● Work request:
Find every line in the records below that holds the word "string" and copy it.

● Records for the task:
........
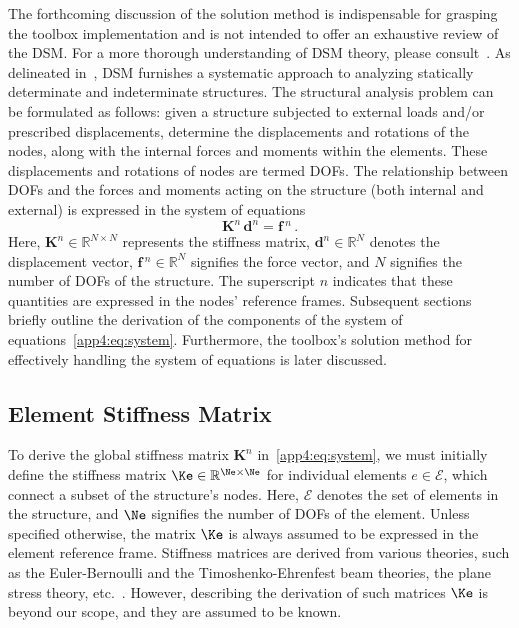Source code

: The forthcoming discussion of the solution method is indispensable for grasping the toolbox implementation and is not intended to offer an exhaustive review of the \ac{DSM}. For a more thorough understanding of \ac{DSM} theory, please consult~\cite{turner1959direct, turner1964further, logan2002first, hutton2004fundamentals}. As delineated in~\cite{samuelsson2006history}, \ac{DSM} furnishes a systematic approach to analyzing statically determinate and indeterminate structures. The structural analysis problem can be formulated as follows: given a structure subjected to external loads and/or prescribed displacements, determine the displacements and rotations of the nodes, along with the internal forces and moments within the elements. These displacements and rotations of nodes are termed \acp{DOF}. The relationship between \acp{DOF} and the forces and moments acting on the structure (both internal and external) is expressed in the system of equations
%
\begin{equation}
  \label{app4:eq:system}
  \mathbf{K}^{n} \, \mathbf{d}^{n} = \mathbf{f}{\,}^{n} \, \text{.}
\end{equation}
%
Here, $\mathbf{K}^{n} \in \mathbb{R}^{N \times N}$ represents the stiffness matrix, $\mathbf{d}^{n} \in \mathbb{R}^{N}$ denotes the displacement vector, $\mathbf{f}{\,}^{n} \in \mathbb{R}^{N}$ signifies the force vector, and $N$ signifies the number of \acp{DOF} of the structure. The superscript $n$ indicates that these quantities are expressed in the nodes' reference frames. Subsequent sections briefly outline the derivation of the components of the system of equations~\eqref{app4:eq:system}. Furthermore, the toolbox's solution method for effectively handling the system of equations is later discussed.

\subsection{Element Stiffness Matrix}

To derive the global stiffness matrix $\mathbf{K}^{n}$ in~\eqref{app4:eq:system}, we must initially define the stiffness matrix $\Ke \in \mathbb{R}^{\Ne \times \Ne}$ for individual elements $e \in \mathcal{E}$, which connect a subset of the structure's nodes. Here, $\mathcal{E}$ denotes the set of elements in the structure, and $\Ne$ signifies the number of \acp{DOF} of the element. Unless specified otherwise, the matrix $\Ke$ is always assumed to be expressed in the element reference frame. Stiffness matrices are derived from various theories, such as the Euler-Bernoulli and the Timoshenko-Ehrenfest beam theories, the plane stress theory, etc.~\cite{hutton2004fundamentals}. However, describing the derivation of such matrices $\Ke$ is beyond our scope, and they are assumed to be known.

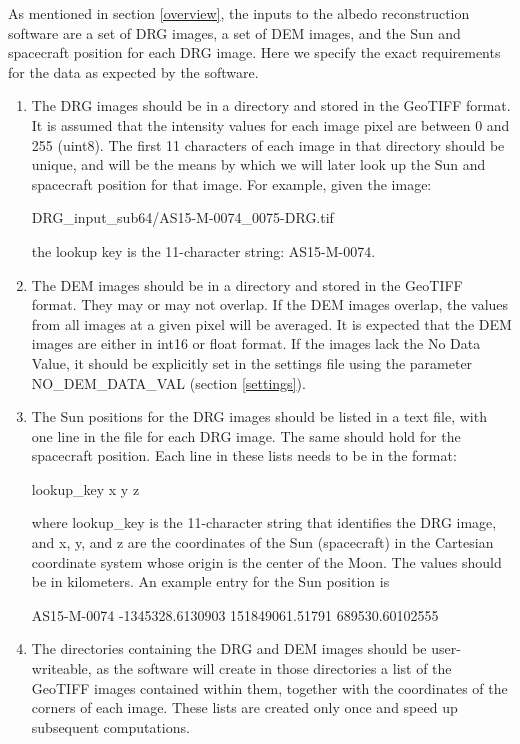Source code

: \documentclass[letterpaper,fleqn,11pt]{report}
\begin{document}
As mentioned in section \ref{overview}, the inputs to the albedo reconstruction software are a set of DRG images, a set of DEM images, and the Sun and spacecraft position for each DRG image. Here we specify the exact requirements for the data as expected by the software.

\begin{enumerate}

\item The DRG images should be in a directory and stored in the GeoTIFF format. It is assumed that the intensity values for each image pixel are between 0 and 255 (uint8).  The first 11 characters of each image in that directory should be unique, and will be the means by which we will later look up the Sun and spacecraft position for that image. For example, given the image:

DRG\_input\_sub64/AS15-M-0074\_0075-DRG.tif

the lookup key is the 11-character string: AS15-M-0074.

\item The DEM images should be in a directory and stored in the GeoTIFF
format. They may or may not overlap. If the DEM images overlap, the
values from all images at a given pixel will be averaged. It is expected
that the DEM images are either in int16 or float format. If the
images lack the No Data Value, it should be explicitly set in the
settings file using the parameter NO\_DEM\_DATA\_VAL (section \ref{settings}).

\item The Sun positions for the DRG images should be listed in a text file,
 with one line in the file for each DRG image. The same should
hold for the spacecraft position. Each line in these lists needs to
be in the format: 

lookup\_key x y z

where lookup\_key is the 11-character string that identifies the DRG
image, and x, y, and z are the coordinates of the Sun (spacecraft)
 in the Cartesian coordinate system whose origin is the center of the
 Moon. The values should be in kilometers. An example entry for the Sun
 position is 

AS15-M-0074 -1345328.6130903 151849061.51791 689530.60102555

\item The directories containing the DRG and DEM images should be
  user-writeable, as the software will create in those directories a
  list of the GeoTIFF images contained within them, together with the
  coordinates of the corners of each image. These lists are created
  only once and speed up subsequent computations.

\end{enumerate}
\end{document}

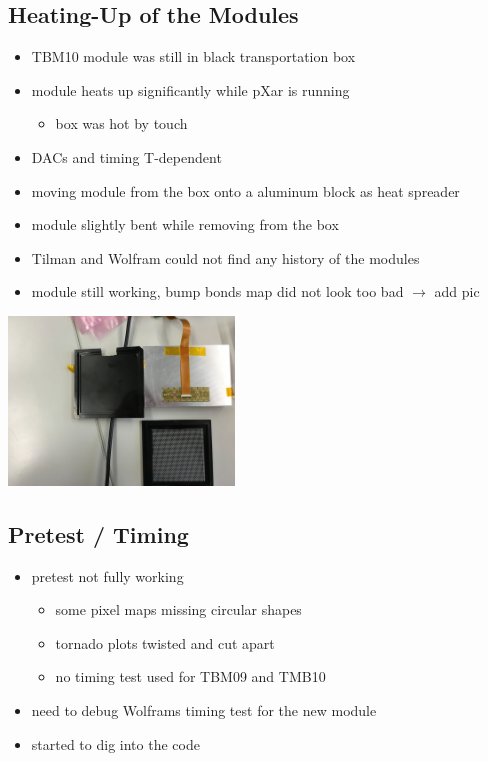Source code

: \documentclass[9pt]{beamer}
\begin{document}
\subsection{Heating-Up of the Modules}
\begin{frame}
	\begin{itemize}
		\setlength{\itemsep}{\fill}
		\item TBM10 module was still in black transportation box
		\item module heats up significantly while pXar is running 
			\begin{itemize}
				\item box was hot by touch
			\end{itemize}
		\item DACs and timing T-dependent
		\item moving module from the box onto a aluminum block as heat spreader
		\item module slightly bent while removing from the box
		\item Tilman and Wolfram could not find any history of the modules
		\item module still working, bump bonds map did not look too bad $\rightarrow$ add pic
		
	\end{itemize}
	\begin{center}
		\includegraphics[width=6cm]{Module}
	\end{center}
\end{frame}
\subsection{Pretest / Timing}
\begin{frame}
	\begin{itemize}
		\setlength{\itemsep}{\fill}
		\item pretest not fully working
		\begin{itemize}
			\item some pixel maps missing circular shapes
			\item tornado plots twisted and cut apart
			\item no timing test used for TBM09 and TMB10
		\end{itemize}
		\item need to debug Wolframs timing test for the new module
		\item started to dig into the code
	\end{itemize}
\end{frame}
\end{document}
........
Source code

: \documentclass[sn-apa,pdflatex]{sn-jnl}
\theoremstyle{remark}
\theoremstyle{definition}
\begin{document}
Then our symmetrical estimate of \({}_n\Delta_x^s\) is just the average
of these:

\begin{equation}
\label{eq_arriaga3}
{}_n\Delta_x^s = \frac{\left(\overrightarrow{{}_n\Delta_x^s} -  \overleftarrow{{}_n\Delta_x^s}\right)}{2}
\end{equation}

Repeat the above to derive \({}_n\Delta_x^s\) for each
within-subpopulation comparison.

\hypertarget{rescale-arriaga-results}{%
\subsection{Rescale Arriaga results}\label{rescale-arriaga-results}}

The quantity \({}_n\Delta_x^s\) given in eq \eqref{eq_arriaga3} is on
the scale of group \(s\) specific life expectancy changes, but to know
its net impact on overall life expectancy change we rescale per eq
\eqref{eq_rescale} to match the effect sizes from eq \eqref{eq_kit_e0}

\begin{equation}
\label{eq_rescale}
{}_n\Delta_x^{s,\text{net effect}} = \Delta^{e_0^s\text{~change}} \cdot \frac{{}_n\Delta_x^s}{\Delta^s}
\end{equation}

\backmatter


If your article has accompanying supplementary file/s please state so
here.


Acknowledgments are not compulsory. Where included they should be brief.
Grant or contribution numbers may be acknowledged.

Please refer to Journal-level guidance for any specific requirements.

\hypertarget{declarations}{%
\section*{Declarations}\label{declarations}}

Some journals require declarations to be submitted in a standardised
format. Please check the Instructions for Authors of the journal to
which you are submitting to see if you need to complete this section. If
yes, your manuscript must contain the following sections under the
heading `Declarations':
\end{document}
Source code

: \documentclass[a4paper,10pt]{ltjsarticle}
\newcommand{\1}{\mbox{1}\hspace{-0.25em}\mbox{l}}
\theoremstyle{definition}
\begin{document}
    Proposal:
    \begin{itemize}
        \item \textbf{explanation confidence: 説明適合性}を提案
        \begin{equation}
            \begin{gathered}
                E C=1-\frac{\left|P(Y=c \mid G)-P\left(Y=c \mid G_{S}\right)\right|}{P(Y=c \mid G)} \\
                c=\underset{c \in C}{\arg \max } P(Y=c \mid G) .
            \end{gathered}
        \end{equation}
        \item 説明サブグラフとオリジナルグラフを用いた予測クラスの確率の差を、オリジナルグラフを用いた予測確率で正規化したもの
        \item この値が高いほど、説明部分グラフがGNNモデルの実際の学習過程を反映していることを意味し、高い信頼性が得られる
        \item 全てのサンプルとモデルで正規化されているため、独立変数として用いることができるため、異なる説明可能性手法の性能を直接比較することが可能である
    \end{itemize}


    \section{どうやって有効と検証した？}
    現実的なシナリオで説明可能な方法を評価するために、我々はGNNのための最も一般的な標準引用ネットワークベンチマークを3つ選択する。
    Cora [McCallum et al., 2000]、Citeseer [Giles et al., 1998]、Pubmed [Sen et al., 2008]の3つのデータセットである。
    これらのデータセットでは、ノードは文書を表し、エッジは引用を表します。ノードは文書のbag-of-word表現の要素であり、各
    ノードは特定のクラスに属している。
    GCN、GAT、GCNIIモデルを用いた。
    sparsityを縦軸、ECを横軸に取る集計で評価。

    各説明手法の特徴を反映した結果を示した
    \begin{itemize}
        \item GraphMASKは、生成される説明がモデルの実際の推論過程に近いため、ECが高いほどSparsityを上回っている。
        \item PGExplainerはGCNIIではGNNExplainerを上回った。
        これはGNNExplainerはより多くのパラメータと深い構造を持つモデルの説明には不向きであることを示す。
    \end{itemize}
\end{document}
........
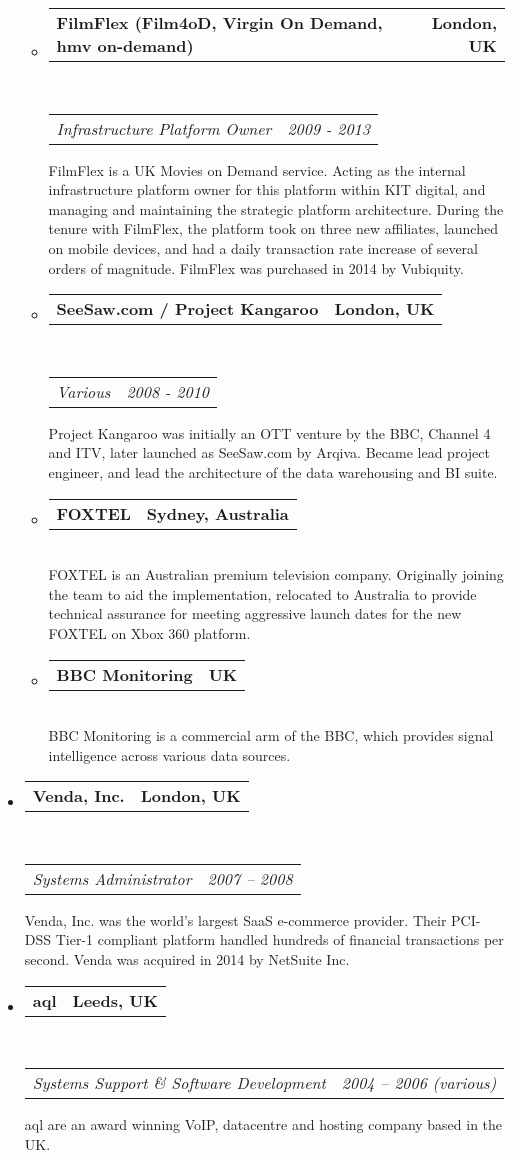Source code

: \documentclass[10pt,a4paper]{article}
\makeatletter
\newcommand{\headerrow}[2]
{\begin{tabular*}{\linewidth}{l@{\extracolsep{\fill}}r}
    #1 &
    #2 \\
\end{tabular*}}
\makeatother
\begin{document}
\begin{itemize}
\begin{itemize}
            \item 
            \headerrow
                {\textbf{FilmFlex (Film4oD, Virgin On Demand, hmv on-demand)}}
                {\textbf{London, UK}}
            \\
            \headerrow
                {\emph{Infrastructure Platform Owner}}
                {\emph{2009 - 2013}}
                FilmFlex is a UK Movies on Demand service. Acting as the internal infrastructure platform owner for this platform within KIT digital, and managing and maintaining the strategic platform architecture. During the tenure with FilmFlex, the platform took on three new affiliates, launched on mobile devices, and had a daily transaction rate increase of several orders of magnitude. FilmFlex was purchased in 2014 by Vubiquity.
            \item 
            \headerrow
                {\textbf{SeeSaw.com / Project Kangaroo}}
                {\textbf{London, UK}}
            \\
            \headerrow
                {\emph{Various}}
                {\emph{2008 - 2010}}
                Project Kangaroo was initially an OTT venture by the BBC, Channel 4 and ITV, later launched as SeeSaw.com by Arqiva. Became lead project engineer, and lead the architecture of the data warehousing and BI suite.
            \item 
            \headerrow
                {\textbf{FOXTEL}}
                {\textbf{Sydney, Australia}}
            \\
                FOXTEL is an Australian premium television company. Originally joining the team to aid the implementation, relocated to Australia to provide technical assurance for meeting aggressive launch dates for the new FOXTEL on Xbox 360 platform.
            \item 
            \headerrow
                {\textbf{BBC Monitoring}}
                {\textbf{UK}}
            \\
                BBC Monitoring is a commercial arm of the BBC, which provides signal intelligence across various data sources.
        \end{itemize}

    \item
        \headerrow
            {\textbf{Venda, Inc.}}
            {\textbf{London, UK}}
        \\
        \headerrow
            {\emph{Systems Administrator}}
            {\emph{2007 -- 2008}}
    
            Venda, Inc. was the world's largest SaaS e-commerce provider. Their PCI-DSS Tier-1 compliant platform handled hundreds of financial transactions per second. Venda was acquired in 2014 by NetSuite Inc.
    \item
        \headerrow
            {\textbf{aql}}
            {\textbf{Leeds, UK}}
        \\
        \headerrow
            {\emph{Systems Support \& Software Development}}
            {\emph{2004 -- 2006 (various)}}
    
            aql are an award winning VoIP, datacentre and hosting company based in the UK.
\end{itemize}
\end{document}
........
● Response area:
the lookup key is the 11-character string: AS15-M-0074.
where lookup\_key is the 11-character string that identifies the DRG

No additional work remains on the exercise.